Molybdenum Foil Seals
Another widely used method to seal through glass with low thermal expansion coefficient is the use of strips of thin molybdenum foil. This can be done with matched coefficients of thermal expansion. Then the edges of the strip also have to be knife sharp. The disadvantage here is that the tip of the edge which is a local point of high tensile stress reaches through the wall of the glass container. This can lead to low gas leakages. In the tube to tube knife edge seal the edge is either outside, inside, or buried into the glass wall.
Another type of seal construction is the compression seal. This type of glass-to-metal seal can be used to feed through the wall of a metal container. Here the wire is usually matched to the glass which is inside of the bore of a strong metal part with higher coefficient of thermal expansion. Compression seals can withstand extremely high pressures and physical stress such as mechanical and thermal shock. Because glass is extremely strong in compression, compression seals can withstand very high pressures.
Silver Chloride Seals
Silver chloride, which melts at 457 °C bonds to glass, metals and other materials and is used for vacuum seals. Even if it can be a convenient way to seal metal into glass it will not be a true glass to metal seal but rather a combination of a glass to silver chloride and a silver chloride to metal bond; an inorganic alternative to wax or glue bonds.
Design Aspects of Glass-to-Metal Seals
The mechanical design of a glass-to-metal seal has an important influence on the reliability of the seal. In practical glass-to-metal seals, cracks usually start at the edge of the interface between glass and metal either inside or outside the glass container. If the metal and the surrounding glass are symmetric the crack propagates in an angle away from the axis. So, if the glass envelope of the metal wire extends far enough from the wall of the container the crack will not go through the wall of the container but it will reach the surface on the same side where it started and the seal will not leak despite the crack.

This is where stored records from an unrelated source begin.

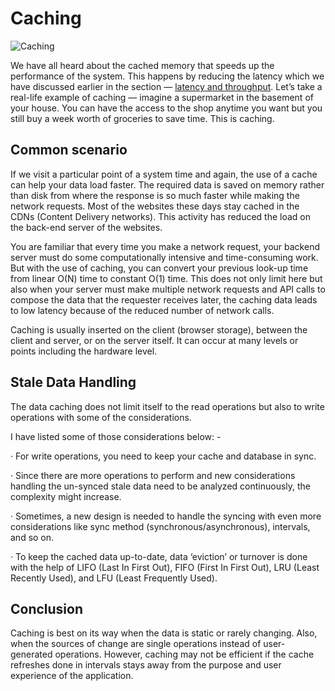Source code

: # Caching

![Caching](https://miro.medium.com/max/720/1*W_2lfDkJSB0-2x_yvunJ9w.jpeg)

We have all heard about the cached memory that speeds up the performance of the system. This happens by reducing the latency which we have discussed earlier in the section — [latency and throughput](https://github.com/Pragya2056/system-design-concepts-hacktoberfest2022/tree/master/Latency-and-throughput). Let’s take a real-life example of caching — imagine a supermarket in the basement of your house. You can have the access to the shop anytime you want but you still buy a week worth of groceries to save time. This is caching.

## Common scenario

If we visit a particular point of a system time and again, the use of a cache can help your data load faster. The required data is saved on memory rather than disk from where the response is so much faster while making the network requests. Most of the websites these days stay cached in the CDNs (Content Delivery networks). This activity has reduced the load on the back-end server of the websites.

You are familiar that every time you make a network request, your backend server must do some computationally intensive and time-consuming work. But with the use of caching, you can convert your previous look-up time from linear O(N) time to constant O(1) time. This does not only limit here but also when your server must make multiple network requests and API calls to compose the data that the requester receives later, the caching data leads to low latency because of the reduced number of network calls.

Caching is usually inserted on the client (browser storage), between the client and server, or on the server itself. It can occur at many levels or points including the hardware level.

## Stale Data Handling

The data caching does not limit itself to the read operations but also to write operations with some of the considerations.

I have listed some of those considerations below: -

· For write operations, you need to keep your cache and database in sync.

· Since there are more operations to perform and new considerations handling the un-synced stale data need to be analyzed continuously, the complexity might increase.

· Sometimes, a new design is needed to handle the syncing with even more considerations like sync method (synchronous/asynchronous), intervals, and so on.

· To keep the cached data up-to-date, data ‘eviction’ or turnover is done with the help of LIFO (Last In First Out), FIFO (First In First Out), LRU (Least Recently Used), and LFU (Least Frequently Used).

## Conclusion

Caching is best on its way when the data is static or rarely changing. Also, when the sources of change are single operations instead of user-generated operations. However, caching may not be efficient if the cache refreshes done in intervals stays away from the purpose and user experience of the application.

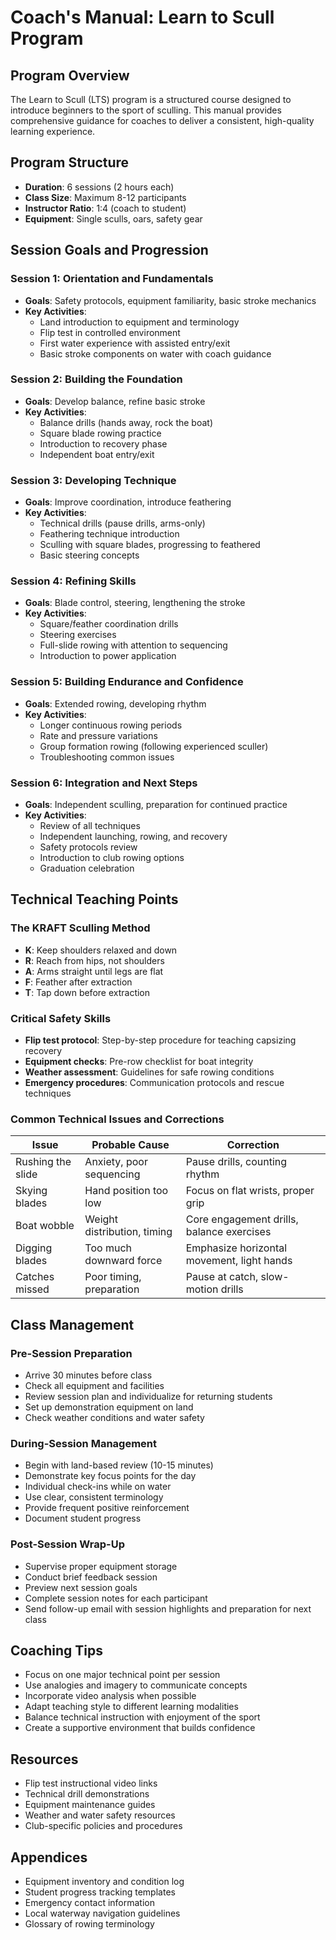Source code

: # Coach's Manual: Learn to Scull Program

## Program Overview
The Learn to Scull (LTS) program is a structured course designed to introduce beginners to the sport of sculling. This manual provides comprehensive guidance for coaches to deliver a consistent, high-quality learning experience.

## Program Structure
- **Duration**: 6 sessions (2 hours each)
- **Class Size**: Maximum 8-12 participants
- **Instructor Ratio**: 1:4 (coach to student)
- **Equipment**: Single sculls, oars, safety gear

## Session Goals and Progression

### Session 1: Orientation and Fundamentals
- **Goals**: Safety protocols, equipment familiarity, basic stroke mechanics
- **Key Activities**:
  - Land introduction to equipment and terminology
  - Flip test in controlled environment
  - First water experience with assisted entry/exit
  - Basic stroke components on water with coach guidance

### Session 2: Building the Foundation
- **Goals**: Develop balance, refine basic stroke
- **Key Activities**:
  - Balance drills (hands away, rock the boat)
  - Square blade rowing practice
  - Introduction to recovery phase
  - Independent boat entry/exit

### Session 3: Developing Technique
- **Goals**: Improve coordination, introduce feathering
- **Key Activities**:
  - Technical drills (pause drills, arms-only)
  - Feathering technique introduction
  - Sculling with square blades, progressing to feathered
  - Basic steering concepts

### Session 4: Refining Skills
- **Goals**: Blade control, steering, lengthening the stroke
- **Key Activities**:
  - Square/feather coordination drills
  - Steering exercises
  - Full-slide rowing with attention to sequencing
  - Introduction to power application

### Session 5: Building Endurance and Confidence
- **Goals**: Extended rowing, developing rhythm
- **Key Activities**:
  - Longer continuous rowing periods
  - Rate and pressure variations
  - Group formation rowing (following experienced sculler)
  - Troubleshooting common issues

### Session 6: Integration and Next Steps
- **Goals**: Independent sculling, preparation for continued practice
- **Key Activities**:
  - Review of all techniques
  - Independent launching, rowing, and recovery
  - Safety protocols review
  - Introduction to club rowing options
  - Graduation celebration

## Technical Teaching Points

### The KRAFT Sculling Method
- **K**: Keep shoulders relaxed and down
- **R**: Reach from hips, not shoulders
- **A**: Arms straight until legs are flat
- **F**: Feather after extraction
- **T**: Tap down before extraction

### Critical Safety Skills
- **Flip test protocol**: Step-by-step procedure for teaching capsizing recovery
- **Equipment checks**: Pre-row checklist for boat integrity
- **Weather assessment**: Guidelines for safe rowing conditions
- **Emergency procedures**: Communication protocols and rescue techniques

### Common Technical Issues and Corrections
| Issue | Probable Cause | Correction |
|-------|---------------|------------|
| Rushing the slide | Anxiety, poor sequencing | Pause drills, counting rhythm |
| Skying blades | Hand position too low | Focus on flat wrists, proper grip |
| Boat wobble | Weight distribution, timing | Core engagement drills, balance exercises |
| Digging blades | Too much downward force | Emphasize horizontal movement, light hands |
| Catches missed | Poor timing, preparation | Pause at catch, slow-motion drills |

## Class Management

### Pre-Session Preparation
- Arrive 30 minutes before class
- Check all equipment and facilities
- Review session plan and individualize for returning students
- Set up demonstration equipment on land
- Check weather conditions and water safety

### During-Session Management
- Begin with land-based review (10-15 minutes)
- Demonstrate key focus points for the day
- Individual check-ins while on water
- Use clear, consistent terminology
- Provide frequent positive reinforcement
- Document student progress

### Post-Session Wrap-Up
- Supervise proper equipment storage
- Conduct brief feedback session
- Preview next session goals
- Complete session notes for each participant
- Send follow-up email with session highlights and preparation for next class

## Coaching Tips
- Focus on one major technical point per session
- Use analogies and imagery to communicate concepts
- Incorporate video analysis when possible
- Adapt teaching style to different learning modalities
- Balance technical instruction with enjoyment of the sport
- Create a supportive environment that builds confidence

## Resources
- Flip test instructional video links
- Technical drill demonstrations
- Equipment maintenance guides
- Weather and water safety resources
- Club-specific policies and procedures

## Appendices
- Equipment inventory and condition log
- Student progress tracking templates
- Emergency contact information
- Local waterway navigation guidelines
- Glossary of rowing terminology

Another important aspect is the wetting of the metal by the glass. If the thermal expansion of the metal is higher than the thermal expansion of the glass like with the Housekeeper seal, a high contact angle - bad wetting - means that there is a high tensile stress in the surface of the glass near the metal. Such seals usually break inside the glass and leave a thin cover of glass on the metal. If the contact angle is low - good wetting - the surface of the glass is everywhere under compression stress like an enamel coating. Ordinary soda-lime glass does not flow on copper at temperatures below the melting point of the copper and, thus, does not give a low contact angle. The solution is to cover the copper with a solder glass which has a low melting point and does flow on copper and then to press the soft soda-lime glass onto the copper. The solder glass must have a coefficient of thermal expansion which is equal or a little lower than that of the soda-lime glass. Classically high lead containing glasses are used, but it is also possible to substitute these by multi-component glasses.